3.3.2 Correlations between responses and acoustic properties

We now turn to the question of which cues listeners use when differentiating between the two Sorry Types, returning to the four acoustic values (duration, mean F0, mean intensity, and pitch contour) described in the production study. For the perception analysis, we used normalized F0 values, scaled to z-scores for each speaker, instead of raw values, since we expect listeners to normalize by speaker. Figure 5 shows how often listeners classified each token as an Apology (vs. ExcuseMe), as a function of each acoustic dimension.

Figure 5.

Percentage Apology (vs. ExcuseMe) choice, as a function of duration, F0 (normed), mean intensity, and final pitch contour.
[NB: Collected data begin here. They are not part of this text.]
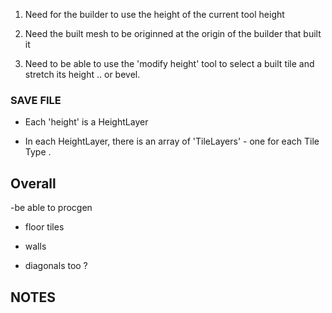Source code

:  
    
1.  Need for the builder to use the height of the current tool height 


2.  Need the built mesh to be originned at the origin of the builder that built it 

3. Need to be able to use the 'modify height' tool to select a built tile and stretch its height .. or bevel. 


### SAVE FILE 
- Each 'height' is a HeightLayer 

- In each HeightLayer, there is an array of 'TileLayers' - one for each Tile Type .

 







## Overall 

-be able to procgen

- floor tiles

- walls 

- diagonals too ?



## NOTES 
 


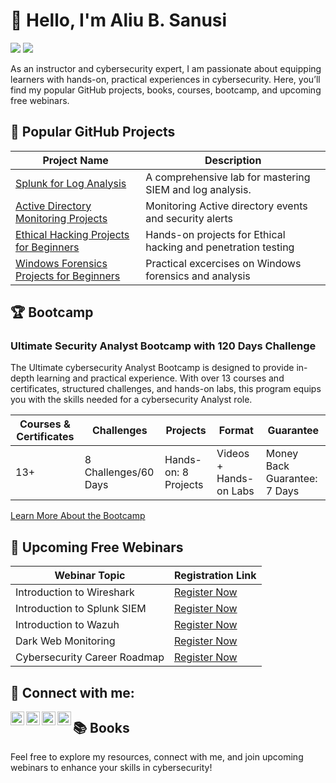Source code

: # 👋 Hello, I'm Aliu B. Sanusi
<a href="https://www.linkedin.com/in/sanusi-aliu-a8425738/"><img src="https://img.shields.io/badge/-LinkedIn-0072b1?&style=for-the-badge&logo=linkedin&logoColor=white" /></a>
<a href="https://www.youtube.com/@ali_B_Sanusi"><img src="https://img.shields.io/badge/-YouTube-FF0000?&style=for-the-badge&logo=YouTube&logoColor=white" /></a>


As an instructor and cybersecurity expert, I am passionate about equipping learners with hands-on, practical experiences in cybersecurity. Here, you’ll find my popular GitHub projects, books, courses, bootcamp, and upcoming free webinars.



## 🚀 Popular GitHub Projects

| Project Name                                         | Description                                                   |
|------------------------------------------------------|---------------------------------------------------------------|
| [Splunk for Log Analysis](https://s)                 | A comprehensive lab for mastering SIEM and log analysis.      |
| [Active Directory Monitoring Projects](https://)        | Monitoring Active directory events and security alerts      |
| [Ethical Hacking Projects for Beginners](https://)               | Hands-on projects for Ethical hacking and penetration testing      |
| [Windows Forensics Projects for Beginners](https://)  | Practical excercises on Windows forensics and analysis |



## 🏆 Bootcamp

### Ultimate Security Analyst Bootcamp with 120 Days Challenge
The Ultimate cybersecurity Analyst Bootcamp is designed to provide in-depth learning and practical experience. With over 13 courses and certificates, structured challenges, and hands-on labs, this program equips you with the skills needed for a cybersecurity Analyst role.


| Courses & Certificates | Challenges         | Projects       | Format                      | Guarantee            |
|------------------------|--------------------|----------------|-----------------------------|-----------------------|
| 13+                    | 8 Challenges/60 Days | Hands-on: 8 Projects | Videos + Hands-on Labs      | Money Back Guarantee: 7 Days |


[Learn More About the Bootcamp](https://)



## 📅 Upcoming Free Webinars

| Webinar Topic                                       | Registration Link                               |
|-----------------------------------------------------|-------------------------------------------------|
| Introduction to Wireshark              | [Register Now](https://d56)    |
| Introduction to Splunk SIEM                         | [Register Now](https://fcbd8e46)    |
| Introduction to Wazuh          | [Register Now](https://ab32c)    |
| Dark Web Monitoring             | [Register Now](https://6b0684)    |
| Cybersecurity Career Roadmap       | [Register Now](https://0ff0cd)    |



##  🤳 Connect with me:

[<img align="left" alt="AliuSanusi | YouTube" width="22px" src="https://cdn.jsdelivr.net/npm/simple-icons@v3/icons/youtube.svg" />][youtube]
[<img align="left" alt="AliuSanusi | Twitter" width="22px" src="https://cdn.jsdelivr.net/npm/simple-icons@v3/icons/tiktok.svg" />][tiktok]
[<img align="left" alt="AliuSanusi | LinkedIn" width="22px" src="https://cdn.jsdelivr.net/npm/simple-icons@v3/icons/linkedin.svg" />][linkedin]
[<img align="left" alt="AliuSanusi | Instagram" width="22px" src="https://cdn.jsdelivr.net/npm/simple-icons@v3/icons/instagram.svg" />][instagram]

[tiktok]: https://www.tiktok.com/@ali_b_sanusi
[youtube]: https://www.youtube.com/@ali_B_Sanusi
[instagram]: https://www.instagram.com/pyruvate_technologies/
[linkedin]: https://www.linkedin.com/in/sanusi-aliu-a8425738/


## 📚 Books

Feel free to explore my resources, connect with me, and join upcoming webinars to enhance your skills in cybersecurity!



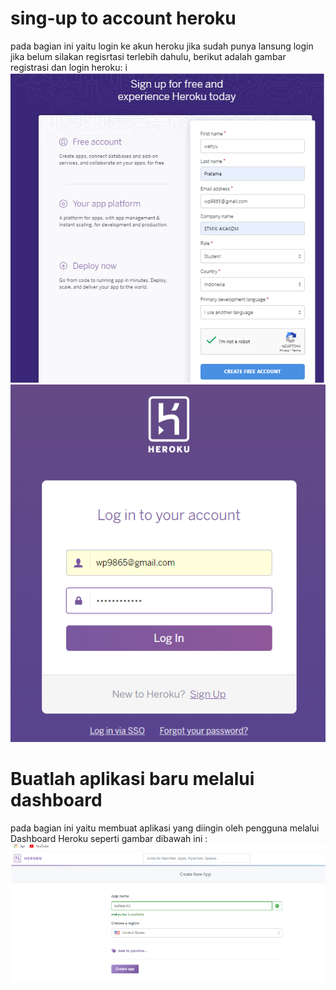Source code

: # sing-up to account heroku

pada bagian ini yaitu login ke akun heroku jika sudah punya lansung login jika belum silakan regisrtasi terlebih dahulu, berikut adalah gambar registrasi dan login heroku:
i
![biawak](images/Screenshot_1.png)
![biawak](images/Screenshot_2.png)

# Buatlah aplikasi baru melalui dashboard
pada bagian ini yaitu  membuat aplikasi yang diingin oleh pengguna melalui Dashboard Heroku seperti gambar dibawah ini :
![biawak](images/Screenshot_3.png)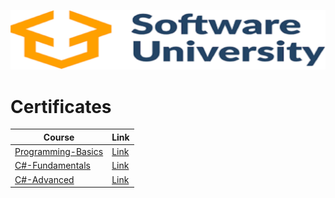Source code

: [![name](https://github.com/rbbozhilov/Software-University/blob/main/Images/images.png)](https://softuni.bg)


# Certificates

| Course | Link |
| --- | --- |
| [Programming-Basics](https://softuni.bg/trainings/3199/programming-basics-with-csharp-january-2021) | [Link](https://softuni.bg/Certificates/Details/88208/b1db1820) |
| [C#-Fundamentals](https://softuni.bg/trainings/3135/csharp-fundamentals-september-2020) | [Link](https://softuni.bg/Certificates/Details/96380/904c3e71) |
| [C#-Advanced](https://softuni.bg/trainings/3210/csharp-advanced-january-2021#lesson-21611) | [Link](https://softuni.bg/Certificates/Details/98101/d1c3e2a3) |
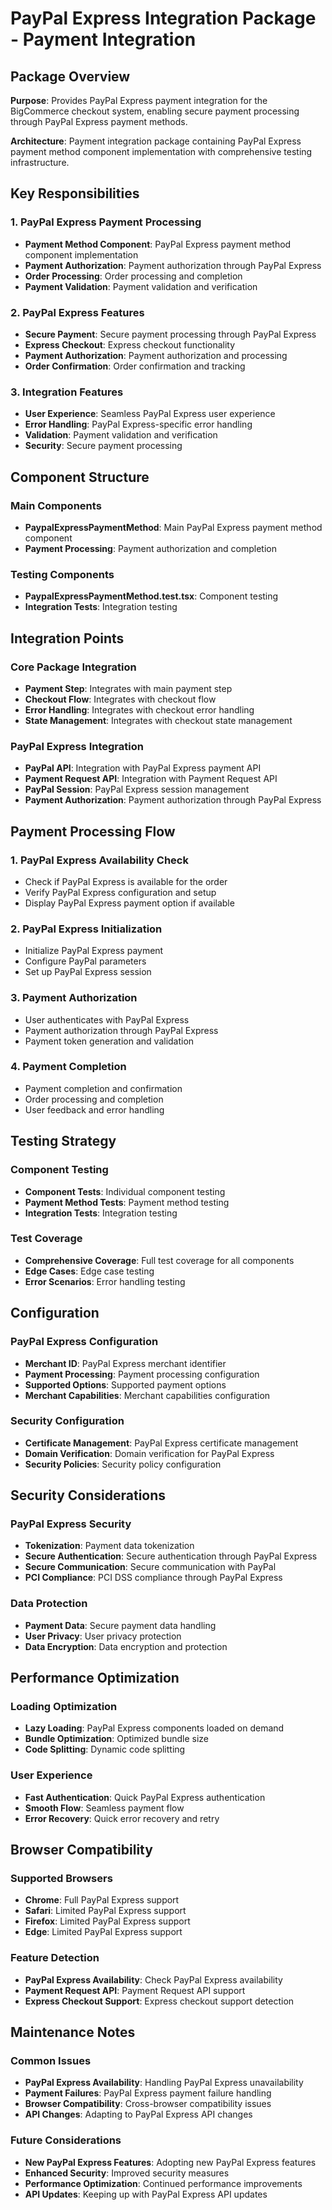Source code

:# PayPal Express Integration Package - Payment Integration

## Package Overview

**Purpose**: Provides PayPal Express payment integration for the BigCommerce checkout system, enabling secure payment processing through PayPal Express payment methods.

**Architecture**: Payment integration package containing PayPal Express payment method component implementation with comprehensive testing infrastructure.

## Key Responsibilities

### 1. PayPal Express Payment Processing
- **Payment Method Component**: PayPal Express payment method component implementation
- **Payment Authorization**: Payment authorization through PayPal Express
- **Order Processing**: Order processing and completion
- **Payment Validation**: Payment validation and verification

### 2. PayPal Express Features
- **Secure Payment**: Secure payment processing through PayPal Express
- **Express Checkout**: Express checkout functionality
- **Payment Authorization**: Payment authorization and processing
- **Order Confirmation**: Order confirmation and tracking

### 3. Integration Features
- **User Experience**: Seamless PayPal Express user experience
- **Error Handling**: PayPal Express-specific error handling
- **Validation**: Payment validation and verification
- **Security**: Secure payment processing

## Component Structure

### Main Components
- **PaypalExpressPaymentMethod**: Main PayPal Express payment method component
- **Payment Processing**: Payment authorization and completion

### Testing Components
- **PaypalExpressPaymentMethod.test.tsx**: Component testing
- **Integration Tests**: Integration testing

## Integration Points

### Core Package Integration
- **Payment Step**: Integrates with main payment step
- **Checkout Flow**: Integrates with checkout flow
- **Error Handling**: Integrates with checkout error handling
- **State Management**: Integrates with checkout state management

### PayPal Express Integration
- **PayPal API**: Integration with PayPal Express payment API
- **Payment Request API**: Integration with Payment Request API
- **PayPal Session**: PayPal Express session management
- **Payment Authorization**: Payment authorization through PayPal Express

## Payment Processing Flow

### 1. PayPal Express Availability Check
- Check if PayPal Express is available for the order
- Verify PayPal Express configuration and setup
- Display PayPal Express payment option if available

### 2. PayPal Express Initialization
- Initialize PayPal Express payment
- Configure PayPal parameters
- Set up PayPal Express session

### 3. Payment Authorization
- User authenticates with PayPal Express
- Payment authorization through PayPal Express
- Payment token generation and validation

### 4. Payment Completion
- Payment completion and confirmation
- Order processing and completion
- User feedback and error handling

## Testing Strategy

### Component Testing
- **Component Tests**: Individual component testing
- **Payment Method Tests**: Payment method testing
- **Integration Tests**: Integration testing

### Test Coverage
- **Comprehensive Coverage**: Full test coverage for all components
- **Edge Cases**: Edge case testing
- **Error Scenarios**: Error handling testing

## Configuration

### PayPal Express Configuration
- **Merchant ID**: PayPal Express merchant identifier
- **Payment Processing**: Payment processing configuration
- **Supported Options**: Supported payment options
- **Merchant Capabilities**: Merchant capabilities configuration

### Security Configuration
- **Certificate Management**: PayPal Express certificate management
- **Domain Verification**: Domain verification for PayPal Express
- **Security Policies**: Security policy configuration

## Security Considerations

### PayPal Express Security
- **Tokenization**: Payment data tokenization
- **Secure Authentication**: Secure authentication through PayPal Express
- **Secure Communication**: Secure communication with PayPal
- **PCI Compliance**: PCI DSS compliance through PayPal Express

### Data Protection
- **Payment Data**: Secure payment data handling
- **User Privacy**: User privacy protection
- **Data Encryption**: Data encryption and protection

## Performance Optimization

### Loading Optimization
- **Lazy Loading**: PayPal Express components loaded on demand
- **Bundle Optimization**: Optimized bundle size
- **Code Splitting**: Dynamic code splitting

### User Experience
- **Fast Authentication**: Quick PayPal Express authentication
- **Smooth Flow**: Seamless payment flow
- **Error Recovery**: Quick error recovery and retry

## Browser Compatibility

### Supported Browsers
- **Chrome**: Full PayPal Express support
- **Safari**: Limited PayPal Express support
- **Firefox**: Limited PayPal Express support
- **Edge**: Limited PayPal Express support

### Feature Detection
- **PayPal Express Availability**: Check PayPal Express availability
- **Payment Request API**: Payment Request API support
- **Express Checkout Support**: Express checkout support detection

## Maintenance Notes

### Common Issues
- **PayPal Express Availability**: Handling PayPal Express unavailability
- **Payment Failures**: PayPal Express payment failure handling
- **Browser Compatibility**: Cross-browser compatibility issues
- **API Changes**: Adapting to PayPal Express API changes

### Future Considerations
- **New PayPal Express Features**: Adopting new PayPal Express features
- **Enhanced Security**: Improved security measures
- **Performance Optimization**: Continued performance improvements
- **API Updates**: Keeping up with PayPal Express API updates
In the first three panels, each point represents one stimulus, and in the final panel, boxplots for pitch contour show the distribution of responses for falling versus rising tokens. Best-fit linear regression lines are shown for the continuous dimensions. The patterns in Figure 5 suggest that listeners are more likely to perceive tokens as indicating an apology when they are longer in duration, lower in F0, lower in intensity, and characterized by a falling (vs. rising) pitch contour. In order to determine whether these patterns are significant, we used logistic regression models predicting listeners’ responses from each dimension. Prior to the regression analysis, we examined the interdependencies between the dimensions, testing whether all pairwise relationships were significant using linear regression models, with an alpha-level of 0.05. Three of the six pairwise comparisons showed a significant relationship (F0~intensity: t = 8.56, p < .001; F0~pitch contour: t = 2.59, p = 0.010; duration~intensity: t = −3.64, p < .001) while the other three did not (F0~duration: t = −0.93, p = 0.355; duration~pitch contour: t = −1.06, p = 0.288; intensity~pitch contour: t = 1.19, p = 0.235). We then analyzed the relationship between acoustics and listener responses using four separate logistic regression models, one for each dimension, parallel to the production analysis. For each model, the binary response variable was participants’ choice of Apology (vs. ExcuseMe), and the predictor variable was one of the four dimensions shown in the graphs above. Continuous variables (duration, normalized F0, and mean intensity) were scaled to z-scores prior to analysis, and pitch contour was simple-coded, with “falling” as the reference level. Each model also included a random by-participant and by-speaker intercept, as well as random by-participant and by-speaker slopes for the fixed predictor (e.g., duration). Statistical results are shown in Table 3.

Table 3.

		β	SE	z	p
Duration	Intercept	–0.04	0.24	–0.18	0.859
	Duration	0.99	0.08	12.40	< .001
Mean F0	Intercept	–0.11	0.18	–0.62	0.538
	F0 (normed)	–0.26	0.16	–1.62	0.105
Mean intensity	Intercept	–0.02	0.15	–0.14	0.888
	Intensity	–0.47	0.12	–3.85	< .001
Final pitch contour	Intercept	–0.30	0.24	–1.22	0.224
	Pitch contour	–0.53	0.18	–2.91	0.004

Results of logistic mixed-effects regression models predicting Apology choice from four acoustic dimensions. The model structure (example given for duration) is glmer(choice ~ duration + (duration | participant) + (duration | speaker), family=binomial). Significant (p < .05) results are bolded. The estimates for each main effect represent the change in log odds of an Apology response for a one-unit change in the predictor variable: in the case of the continuous predictor variables, which were scaled to z-scores, this represents a one-standard-deviation change, and for pitch contour, this represents the difference between falling and rising pitch contour. The results show that duration, mean intensity, and pitch contour are significantly predictive of listeners’ responses, but mean F0 was not. These results suggest that multiple acoustic dimensions may inform listeners’ decisions about the meaning of “sorry.” Given that these dimensions were correlated with one another in the natural productions, it is not possible to make claims about the independent role of any single dimension; for example, since duration and intensity are correlated, it could be that listeners are only using duration, but not intensity, with the apparent use of intensity being an artifact of the fact that lower-intensity tokens (which were more likely to be classified as Apology) tend to have longer durations (and were also more likely to be classified as Apology than shorter tokens). Nevertheless, this analysis suggests that one or more of these dimensions is used by listeners; in the final experiment, we manipulate the dimensions independently in order to tease apart their individual contributions to listeners’ decisions.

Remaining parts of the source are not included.